EfficiencyEvaluator Deterministic evaluator that scores the token efficiency and cost profile of an agent run from the captured NexusLabs.Needlr.AgentFramework.Diagnostics.IAgentRunDiagnostics snapshot carried in an AgentRunDiagnosticsContext.
EvaluationCaptureChatClient Microsoft.Extensions.AI.DelegatingChatClient that persists every LLM request/response pair to an IEvaluationCaptureStore and replays cached responses on subsequent calls with an identical request. Intended to make evaluator runs deterministic and cheap to re-execute.

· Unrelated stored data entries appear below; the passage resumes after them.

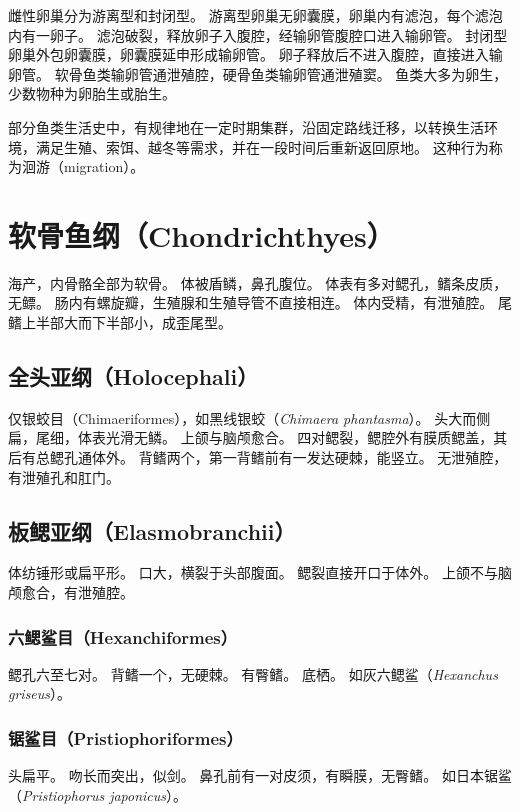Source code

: \documentclass[11pt]{article}
\begin{document}
\newline

雌性卵巢分为游离型和封闭型。
游离型卵巢无卵囊膜，卵巢内有滤泡，每个滤泡内有一卵子。
滤泡破裂，释放卵子入腹腔，经输卵管腹腔口进入输卵管。
封闭型卵巢外包卵囊膜，卵囊膜延申形成输卵管。
卵子释放后不进入腹腔，直接进入输卵管。
软骨鱼类输卵管通泄殖腔，硬骨鱼类输卵管通泄殖窦。
鱼类大多为卵生，少数物种为卵胎生或胎生。

\newline

部分鱼类生活史中，有规律地在一定时期集群，沿固定路线迁移，以转换生活环境，满足生殖、索饵、越冬等需求，并在一段时间后重新返回原地。
这种行为称为洄游（migration）。
  
\section{软骨鱼纲（Chondrichthyes）}
海产，内骨骼全部为软骨。
体被盾鳞，鼻孔腹位。
体表有多对鳃孔，鳍条皮质，无鳔。
肠内有螺旋瓣，生殖腺和生殖导管不直接相连。
体内受精，有泄殖腔。
尾鳍上半部大而下半部小，成歪尾型。

\subsection{全头亚纲（Holocephali）}
仅银蛟目（Chimaeriformes），如黑线银蛟（\textit{Chimaera phantasma}）。
头大而侧扁，尾细，体表光滑无鳞。
上颌与脑颅愈合。
四对鳃裂，鳃腔外有膜质鳃盖，其后有总鳃孔通体外。
背鳍两个，第一背鳍前有一发达硬棘，能竖立。
无泄殖腔，有泄殖孔和肛门。

\subsection{板鳃亚纲（Elasmobranchii）}
体纺锤形或扁平形。
口大，横裂于头部腹面。
鳃裂直接开口于体外。
上颌不与脑颅愈合，有泄殖腔。

\subsubsection{六鳃鲨目（Hexanchiformes）}
鳃孔六至七对。
背鳍一个，无硬棘。
有臀鳍。
底栖。
如灰六鳃鲨（\textit{Hexanchus griseus}）。

\subsubsection{锯鲨目（Pristiophoriformes）}
头扁平。
吻长而突出，似剑。
鼻孔前有一对皮须，有瞬膜，无臀鳍。
如日本锯鲨（\textit{Pristiophorus japonicus}）。
\end{document}
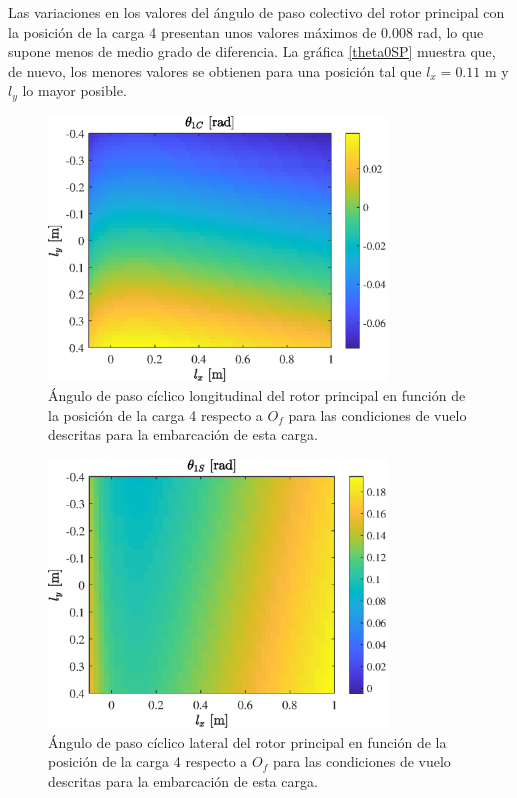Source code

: Las variaciones en los valores del ángulo de paso colectivo del rotor principal con la posición de la carga 4 presentan unos valores máximos de 0.008 rad, lo que supone menos de medio grado de diferencia. La gráfica \ref{theta0SP} muestra que, de nuevo, los menores valores se obtienen para una posición tal que $l_x=0.11$ m y $l_y$ lo mayor posible.

\begin{figure}
	\centering
	\includegraphics[width=90mm]{graficos/theta1CSP}
	\caption{Ángulo de paso cíclico longitudinal del rotor principal en función de la posición de la carga 4 respecto a $O_f$ para las condiciones de vuelo descritas para la embarcación de esta carga.}
	\label{theta1CSP}
\end{figure}
\begin{figure}
	\centering
	\includegraphics[width=90mm]{graficos/theta1SSP}
	\caption{Ángulo de paso cíclico lateral del rotor principal en función de la posición de la carga 4 respecto a $O_f$ para las condiciones de vuelo descritas para la embarcación de esta carga.}
	\label{theta1SSP}
\end{figure}

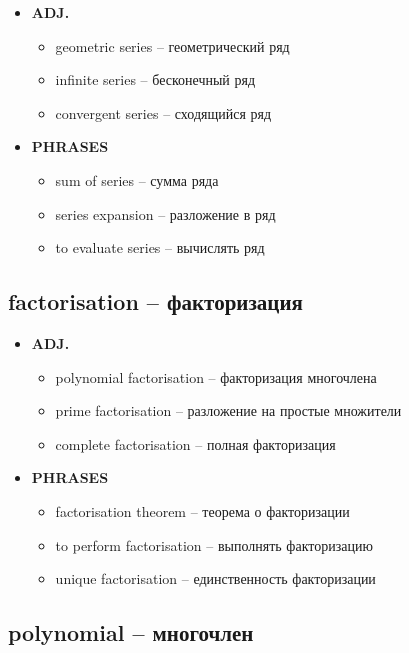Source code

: \documentclass[a4paper, 10pt]{article}
\theoremstyle{definition}
\theoremstyle{plain}
\theoremstyle{remark}
\begin{document}
\begin{itemize}
    \item \textbf{ADJ.}
    \begin{itemize}
        \item geometric series – геометрический ряд
        \item infinite series – бесконечный ряд
        \item convergent series – сходящийся ряд
    \end{itemize}
    
    \item \textbf{PHRASES}
    \begin{itemize}
        \item sum of series – сумма ряда
        \item series expansion – разложение в ряд
        \item to evaluate series – вычислять ряд
    \end{itemize}
\end{itemize}

\subsection{factorisation – факторизация}

\begin{itemize}
    \item \textbf{ADJ.}
    \begin{itemize}
        \item polynomial factorisation – факторизация многочлена
        \item prime factorisation – разложение на простые множители
        \item complete factorisation – полная факторизация
    \end{itemize}
    
    \item \textbf{PHRASES}
    \begin{itemize}
        \item factorisation theorem – теорема о факторизации
        \item to perform factorisation – выполнять факторизацию
        \item unique factorisation – единственность факторизации
    \end{itemize}
\end{itemize}

\subsection{polynomial – многочлен}
\end{document}
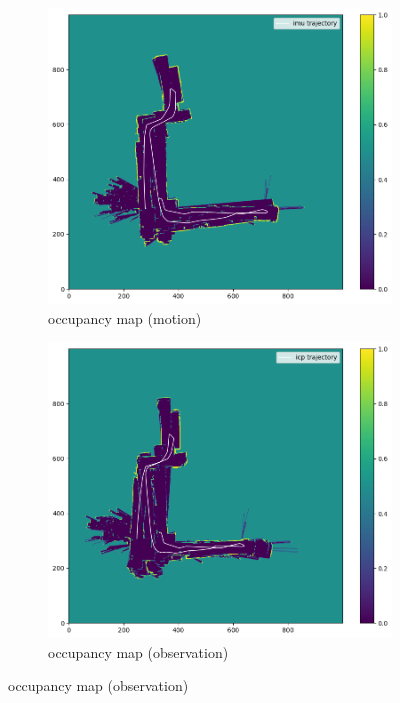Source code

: \documentclass[conference]{IEEEtran}
\begin{document}
\begin{figure}[htbp]
    \begin{subfigure}{0.24\textwidth}
        \includegraphics[width=\linewidth]{../img/omap_21_imu.png}
        \caption{occupancy map (motion)}
        \label{fig:omap_21_imu}
    \end{subfigure}
    \hfill
    \begin{subfigure}{0.24\textwidth}
        \includegraphics[width=\linewidth]{../img/omap_21_icp.png}
        \caption{occupancy map (observation)}

\end{subfigure}
\end{figure}
\end{document}
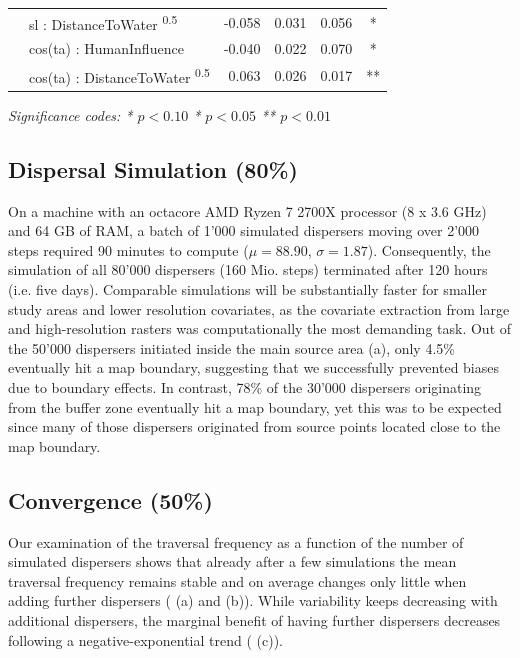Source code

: \documentclass[abstract=on,10pt,a4paper,bibliography=totocnumbered]{article}
\begin{document}
\begin{table}
\begin{center}
{\begin{threeparttable}
\begin{tabular}{llrrrc}
         & sl : DistanceToWater \textsuperscript{0.5} & -0.058 & 0.031 & 0.056 & * \\
         & cos(ta) : HumanInfluence & -0.040 & 0.022 & 0.070 & * \\
         & cos(ta) : DistanceToWater \textsuperscript{0.5} & 0.063 & 0.026 & 0.017 & ** \\
         \bottomrule
      \end{tabular}
       \begin{tablenotes}
         \item \textit{Significance codes: * \(p < 0.10\) \quad ** \(p < 0.05\)
         \quad *** \(p < 0.01\)}
       \end{tablenotes}
    \end{threeparttable}
    }
  \end{center}
\end{table}

\subsection{Dispersal Simulation (80\%)}
On a machine with an octacore AMD Ryzen 7 2700X processor (8 x 3.6 GHz) and 64
GB of RAM, a batch of 1'000 simulated dispersers moving over 2'000 steps
required 90 minutes to compute (\(\mu = 88.90\), \(\sigma = 1.87\)).
Consequently, the simulation of all 80'000 dispersers (160 Mio. steps)
terminated after 120 hours (i.e. five days). Comparable simulations will be
substantially faster for smaller study areas and lower resolution covariates, as
the covariate extraction from large and high-resolution rasters was
computationally the most demanding task. Out of the 50'000 dispersers initiated
inside the main source area (a), only 4.5\% eventually hit a
map boundary, suggesting that we successfully prevented biases due to boundary
effects. In contrast, 78\% of the 30'000 dispersers originating from the buffer
zone eventually hit a map boundary, yet this was to be expected since many of
those dispersers originated from source points located close to the map
boundary.

\subsection{Convergence (50\%)}
Our examination of the traversal frequency as a function of the number of
simulated dispersers shows that already after a few simulations the mean
traversal frequency remains stable and on average changes only little when
adding further dispersers ( (a) and (b)). While variability
keeps decreasing with additional dispersers, the marginal benefit of having
further dispersers decreases following a negative-exponential trend
( (c)).
\end{document}
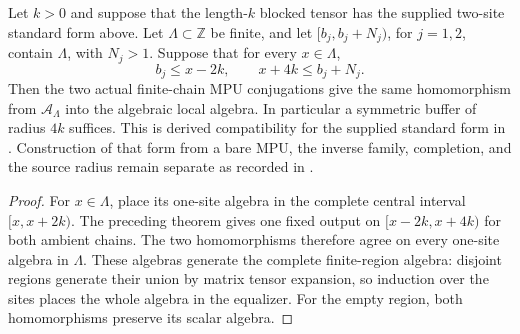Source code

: \begin{lemma}
    \label{thm:mpu_finite_heisenberg_arbitrary_region_compatibility}
    \leanok
    Let $k>0$ and suppose that the length-$k$ blocked tensor has the
    supplied two-site standard form above. Let $\Lambda\subset\mathbb Z$
    be finite, and let $[b_j,b_j+N_j)$, for $j=1,2$, contain $\Lambda$,
    with $N_j>1$. Suppose that for every $x\in\Lambda$,
    \[
        b_j\le x-2k,
        \qquad x+4k\le b_j+N_j .
    \]
    Then the two actual finite-chain MPU conjugations give the same
    homomorphism from $\mathcal A_\Lambda$ into the algebraic local
    algebra. In particular a symmetric buffer of radius $4k$ suffices.
    This is derived compatibility for the supplied standard form in
    \cite[lines~2300--2306]{Cirac2017MPU}. Construction of that form from
    a bare MPU, the inverse family, completion, and the source radius
    remain separate as recorded in
    \cite{gap:mpu_qca_complete_block_heisenberg_scope}.
\end{lemma}
\begin{proof}\leanok
    For $x\in\Lambda$, place its one-site algebra in the complete central
    interval $[x,x+2k)$. The preceding theorem gives one fixed output
    on $[x-2k,x+4k)$ for both ambient chains. The two homomorphisms
    therefore agree on every one-site algebra in $\Lambda$. These
    algebras generate the complete finite-region algebra: disjoint
    regions generate their union by matrix tensor expansion, so
    induction over the sites places the whole algebra in the
    equalizer. For the empty region, both homomorphisms preserve its
    scalar algebra.
\end{proof}


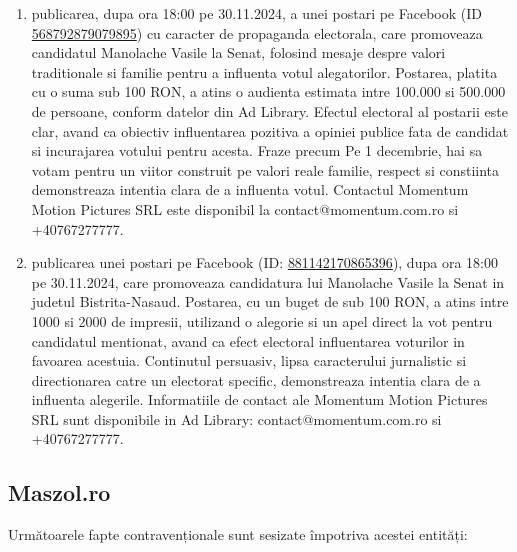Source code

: \documentclass[a4paper,12pt]{article}
\begin{document}
\begin{enumerate}[leftmargin=*, label=\arabic*.)]
    \item publicarea, dupa ora 18:00 pe 30.11.2024, a unei postari pe Facebook (ID \href{https://www.facebook.com/ads/library/?id=568792879079895}{568792879079895}) cu caracter de propaganda electorala, care promoveaza candidatul Manolache Vasile la Senat, folosind mesaje despre valori traditionale si familie pentru a influenta votul alegatorilor. Postarea, platita cu o suma sub 100 RON, a atins o audienta estimata intre 100.000 si 500.000 de persoane, conform datelor din Ad Library.  Efectul electoral al postarii este clar, avand ca obiectiv influentarea pozitiva a opiniei publice fata de candidat si incurajarea votului pentru acesta.  Fraze precum Pe 1 decembrie, hai sa votam pentru un viitor construit pe valori reale  familie, respect si constiinta demonstreaza intentia clara de a influenta votul.  Contactul Momentum Motion Pictures SRL este disponibil la contact@momentum.com.ro si +40767277777.
    \item publicarea unei postari pe Facebook (ID: \href{https://www.facebook.com/ads/library/?id=881142170865396}{881142170865396}), dupa ora 18:00 pe 30.11.2024, care promoveaza candidatura lui Manolache Vasile la Senat in judetul Bistrita-Nasaud. Postarea, cu un buget de sub 100 RON, a atins intre 1000 si 2000 de impresii, utilizand o alegorie si un apel direct la vot pentru candidatul mentionat, avand ca efect electoral influentarea voturilor in favoarea acestuia.  Continutul persuasiv, lipsa caracterului jurnalistic si directionarea catre un electorat specific, demonstreaza intentia clara de a influenta alegerile.  Informatiile de contact ale Momentum Motion Pictures SRL sunt disponibile in Ad Library: contact@momentum.com.ro si +40767277777.
\end{enumerate}

\vspace{0.5cm}

\subsection{Maszol.ro}
Următoarele fapte contravenționale sunt sesizate împotriva acestei entități:
\end{document}
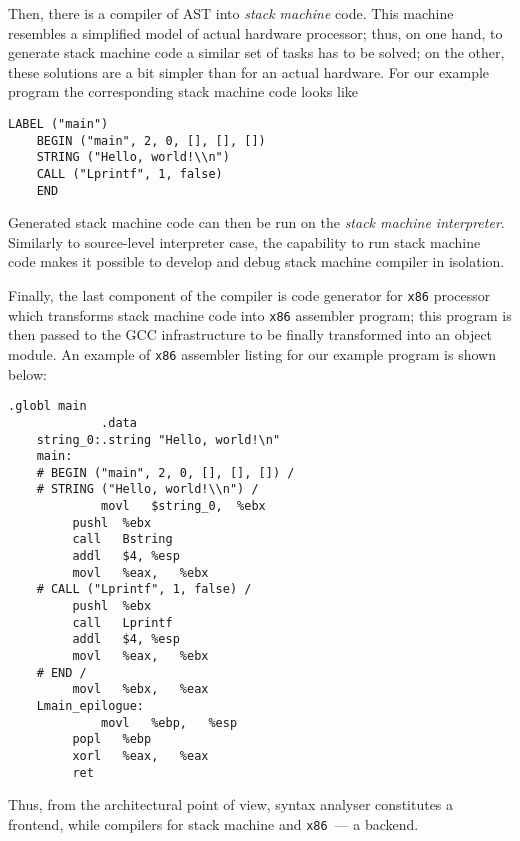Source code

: Then, there is a compiler of AST into \emph{stack machine} code. This machine resembles a simplified model of
actual hardware processor; thus, on one hand, to generate stack machine code a similar set of tasks has to be
solved; on the other, these solutions are a bit simpler than for an actual hardware. For our example
program the corresponding stack machine code looks like

\begin{lstlisting}[language=plain,basicstyle=\small]
    LABEL ("main")
    BEGIN ("main", 2, 0, [], [], [])
    STRING ("Hello, world!\\n")
    CALL ("Lprintf", 1, false)
    END      
\end{lstlisting}

Generated stack machine code can then be run on the \emph{stack machine interpreter}. Similarly to source-level
interpreter case, the capability to run stack machine code makes it possible to develop and debug stack
machine compiler in isolation.

Finally, the last component of the compiler is code generator for \texttt{x86} processor which
transforms stack machine code into \texttt{x86} assembler program; this program is then passed to
the \textsc{GCC} infrastructure to be finally transformed into an object module. An example of
\texttt{x86} assembler listing for our example program is shown below:

\begin{lstlisting}[language=plain,basicstyle=\small]
             .globl	main
             .data
    string_0:.string "Hello, world!\n"
    main:
    # BEGIN ("main", 2, 0, [], [], []) / 
    # STRING ("Hello, world!\\n") / 
             movl	$string_0,	%ebx
	     pushl	%ebx
	     call	Bstring
	     addl	$4,	%esp
	     movl	%eax,	%ebx
    # CALL ("Lprintf", 1, false) / 
	     pushl	%ebx
	     call	Lprintf
	     addl	$4,	%esp
	     movl	%eax,	%ebx
    # END / 
	     movl	%ebx,	%eax
    Lmain_epilogue:
             movl	%ebp,	%esp
	     popl	%ebp
	     xorl	%eax,	%eax
	     ret
\end{lstlisting}

Thus, from the architectural point of view, syntax analyser constitutes a frontend, while compilers for
stack machine and \texttt{x86}~--- a backend.



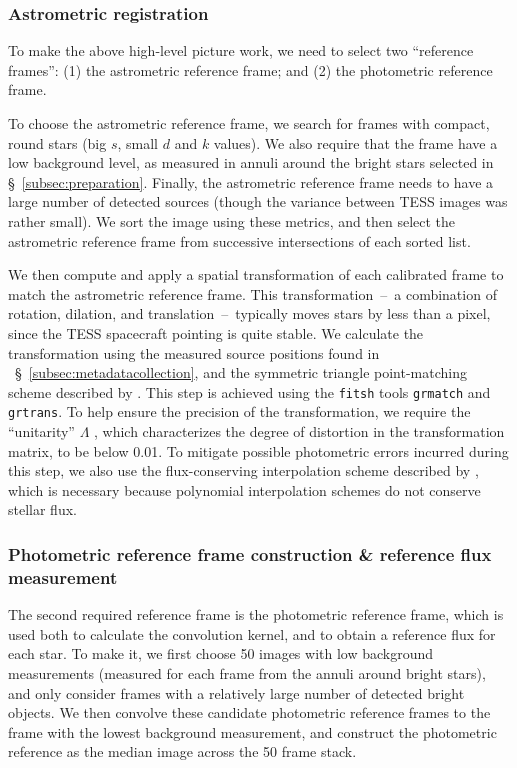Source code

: \documentclass[12pt,twocolumn,tighten]{aastex62}
\begin{document}
\subsubsection{Astrometric registration}

To make the above high-level picture work, we need to select
two ``reference frames'':
(1) the astrometric reference frame; and (2) the photometric reference frame.

To choose the astrometric reference frame, we search for frames with
compact, round stars (big $s$, small $d$ and $k$ values).  We also
require that the frame have a low background level, as measured in
annuli around the bright stars selected in
\S~\ref{subsec:preparation}.  Finally, the astrometric reference
frame needs to have a large
number of detected sources (though the variance between TESS images was rather 
small).  We sort the image
using these metrics, and then select the astrometric reference frame from
successive intersections of each sorted list.

We then compute and apply a spatial transformation of each calibrated
frame to match the astrometric reference frame.  This
transformation~--~a combination of rotation, dilation, and
translation~--~typically moves stars by less than a pixel, since the
TESS spacecraft pointing is quite stable.  We calculate the transformation
using the measured source positions found in
~\S~\ref{subsec:metadatacollection}, and the symmetric triangle
point-matching scheme described by \citet[][~\S~2.5.2]{Pal_2009}.
This step is achieved using the \texttt{fitsh} tools \texttt{grmatch} and
\texttt{grtrans}.  To help ensure the precision of the transformation,
we require the ``unitarity'' $\Lambda$
\citep[][~Eq.~54]{Pal_2009}, which characterizes the degree of
distortion in the transformation matrix, to be below 0.01.  To
mitigate possible photometric errors incurred during this step, we
also use the flux-conserving interpolation scheme described by
\citet{Pal_2009}, which is necessary because polynomial interpolation
schemes do not conserve stellar flux. 

\subsubsection{Photometric reference frame construction \& reference flux measurement}
\label{subsubsec:photref}

The second required reference frame is the photometric reference frame,
which is used both to calculate the convolution kernel, and to obtain
a reference flux for each star.  To make it, we first choose 50 images
with low background measurements (measured for each frame from the
annuli around bright stars), and only consider frames with a
relatively large number of detected bright objects.  We then convolve
these candidate photometric reference frames to the frame with the
lowest background measurement, and construct the photometric
reference as the median image across the 50 frame stack. 
\end{document}
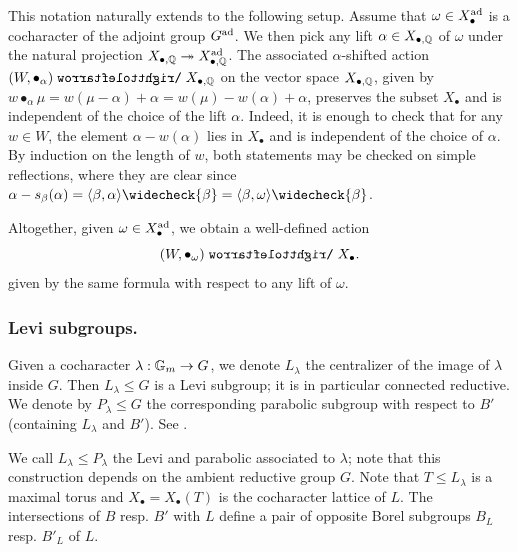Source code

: This notation naturally extends to the following setup. Assume that $\omega \in X^{\ad}_{\bullet}$ is a cocharacter of the adjoint group $G^{\ad}$. We then pick any lift $\alpha \in X_{\bullet, \Q}$ of $\omega$ under the natural projection $X_{\bullet, \Q} \twoheadrightarrow X^{\ad}_{\bullet, \Q}$. 
The associated $\alpha$-shifted action $(W, \bullet_{\alpha}) \acts X_{\bullet, \Q}$ on the vector space $X_{\bullet, \Q}$, given by $w \bullet_{\alpha} \mu = w(\mu - \alpha) + \alpha = w(\mu) - w(\alpha) + \alpha$, preserves the subset $X_{\bullet}$ and is independent of the choice of the lift $\alpha$. 
%
Indeed, it is enough to check that for any $w \in W$, the element $\alpha - w(\alpha)$ lies in $X_{\bullet}$ and is independent of the choice of $\alpha$. By induction on the length of $w$, both statements may be checked on simple reflections, where they are clear since $\alpha - s_{\beta}(\alpha) = \langle \beta, \alpha \rangle \widecheck{\beta} = \langle \beta, \omega \rangle \widecheck{\beta}$.
%

Altogether, given $\omega \in X_{\bullet}^{\ad}$, we obtain a well-defined action
\begin{equation*}\label{equation: action shifted by adjoint cocharacter}
    (W, \bullet_{\omega}) \acts X_{\bullet}. 
\end{equation*}
given by the same formula with respect to any lift of $\omega$.



\subsubsection{Levi subgroups.}\label{section: levi subgroups}
Given a cocharacter $\lambda: \Gm \to G$, we denote
$L_{\lambda}$ the centralizer of the image of $\lambda$ inside $G$. 
Then $L_{\lambda} \leq G$ is a Levi subgroup; it is in particular connected reductive. We denote by $P_{\lambda} \leq G$ the corresponding parabolic subgroup with respect to $B'$ (containing $L_{\lambda}$ and $B'$). See \cite[\S 21.i and Theorem 13.33]{Mil17}.

We call $L_{\lambda} \leq P_{\lambda}$ the Levi and parabolic associated to $\lambda$; note that this construction depends on the ambient reductive group $G$. %
%
Note that $T \leq L_{\lambda}$ is a maximal torus and $X_{\bullet} = X_{\bullet}(T)$ is the cocharacter lattice of $L$. The intersections of $B$ resp. $B'$ with $L$ define a pair of opposite Borel subgroups $B_L$ resp. $B'_L$ of $L$. 

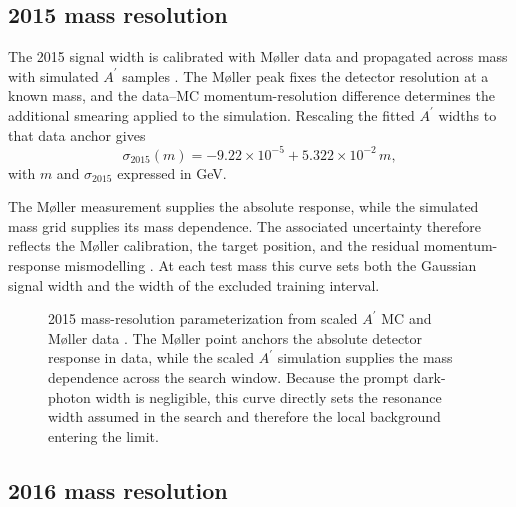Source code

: \subsection{2015 mass resolution}
\label{sec:massres-2015}

The 2015 signal width is calibrated with M{\o}ller data and propagated across mass
with simulated $A^\prime$ samples \cite{HPS2015InternalNote}. The M{\o}ller peak fixes
the detector resolution at a known mass, and the data--MC momentum-resolution
difference determines the additional smearing applied to the simulation. Rescaling
the fitted $A^\prime$ widths to that data anchor gives
\begin{equation}
\sigma_{2015}(m) = -9.22\times10^{-5} + 5.322\times10^{-2}\,m,
\label{eq:sigma2015}
\end{equation}
with $m$ and $\sigma_{2015}$ expressed in GeV.

The M{\o}ller measurement supplies the absolute response, while the simulated mass
grid supplies its mass dependence. The associated uncertainty therefore reflects the
M{\o}ller calibration, the target position, and the residual momentum-response
mismodelling \cite{HPS2015DarkPhoton,HPS2015InternalNote}. At each test mass this curve
sets both the Gaussian signal width and the width of the excluded training interval.

\begin{figure}[H]
\centering
{}
\caption{2015 mass-resolution parameterization from scaled $A^\prime$ MC and M{\o}ller
data \cite{HPS2015InternalNote}. The M{\o}ller point anchors the absolute detector
response in data, while the scaled $A^\prime$ simulation supplies the mass dependence
across the search window. Because the prompt dark-photon width is negligible, this
curve directly sets the resonance width assumed in the search and therefore the local
background entering the limit.}
\label{fig:2015-resolution}
\end{figure}

\subsection{2016 mass resolution}
\label{sec:massres-2016}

EvaluationCaptureChatClientExtensions Extension methods for opting in to EvaluationCaptureChatClient capture/replay behavior.
EvaluationQualityGate Configurable quality gate that asserts evaluation metrics meet defined thresholds. Designed for CI pipelines — call Assert(EvaluationResult[]) after running evaluators to fail the build when metrics regress.
FileEvaluationCaptureStore Disk-backed IEvaluationCaptureStore that persists each response as a single JSON file under a caller-supplied directory. File names are the request hash plus a .json extension.
IterationCoherenceEvaluator Deterministic evaluator that scores the iteration coherence of an iterative-loop agent run from the captured NexusLabs.Needlr.AgentFramework.Diagnostics.IAgentRunDiagnostics snapshot carried in an AgentRunDiagnosticsContext.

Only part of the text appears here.